Gli organizzatori della convention democratica a Filadelfia hanno elaborato un’immagine icastica della storica nomination di Hillary Clinton, che è ufficialmente divenuta la prima donna candidata alla Casa Bianca da uno dei due maggiori partiti statunitensi: in un video di neppure due minuti, Hillary rompe davvero il ‘tetto di cristallo’, come viene metaforicamente chiamata la barriera invisibile che ostacola da sempre l’ascesa delle donne al vertice.
Nel montaggio sfilano i 44 uomini che l’hanno preceduta alla Casa Bianca: una carrellata di volti che alla fine compongono un tetto di vetro vero e proprio. E, in un crescendo, il volto di Hillary viene in primo piano tra i vetri infranti: vestita con un fiammante abito rosso, circondata da donne. Folgorante anche la chiusa del video, indirizzata alle bambine “forse all’ascolto”: “Può essere che io diventi la prossima presidente degli Stati Uniti. Ma una di voi sarà la successiva”.
Per due settimane, gli Stati Uniti hanno vissuto al ritmo delle convention, prima la repubblicana, poi la democratica: l’informazione politica è stata monopolizzata dai due eventi, che hanno sancito, dopo le primarie, le candidature alla Casa Bianca di Hillary e di Donald Trump. Per cento giorni, ora, i due rivali si daranno battaglia in vista dell’Election Day, l’8 Novembre.

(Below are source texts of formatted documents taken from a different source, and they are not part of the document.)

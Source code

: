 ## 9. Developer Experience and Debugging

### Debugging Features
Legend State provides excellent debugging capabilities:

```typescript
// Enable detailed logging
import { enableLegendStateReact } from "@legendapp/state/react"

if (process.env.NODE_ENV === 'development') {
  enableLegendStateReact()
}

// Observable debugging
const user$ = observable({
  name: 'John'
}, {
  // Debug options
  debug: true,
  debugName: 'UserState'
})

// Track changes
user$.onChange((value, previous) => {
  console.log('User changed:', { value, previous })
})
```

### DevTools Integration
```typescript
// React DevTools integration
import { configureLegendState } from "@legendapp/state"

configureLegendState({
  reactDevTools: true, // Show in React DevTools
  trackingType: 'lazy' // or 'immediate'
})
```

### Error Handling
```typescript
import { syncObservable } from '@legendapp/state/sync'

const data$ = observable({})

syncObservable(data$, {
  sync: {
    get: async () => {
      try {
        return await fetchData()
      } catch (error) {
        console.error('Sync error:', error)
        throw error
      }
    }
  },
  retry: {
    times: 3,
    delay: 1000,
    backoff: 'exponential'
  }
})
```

Uno scrittore americano, Percival Everett, è stato molto critico su come i media hanno raccontato l’appuntamento repubblicano, accusandoli di “mancanza di profondità e rigore intellettuale” e denunciando la passività dei giornalisti di fronte alla messa in pratica sistematica “della collaudata tecnica fascista che consiste nel reiterare menzogne fino a quando non vengono considerate verità” e d a dibattiti ridottisi “a un rabbioso scandire di slogan da parte di pochi presentati come se fossero molti”.
La critica di Everett, condivisa da intellettuali e liberal, innesca una discussione sul basso livello della campagna 2016. Su cui, però, più delle preoccupazioni sul rispetto – o meno – dei valori, rischiano di incidere le paure del terrorismo e dell’immigrazione. Proprio quelle su cui gioca Trump (e cui la stampa indulge).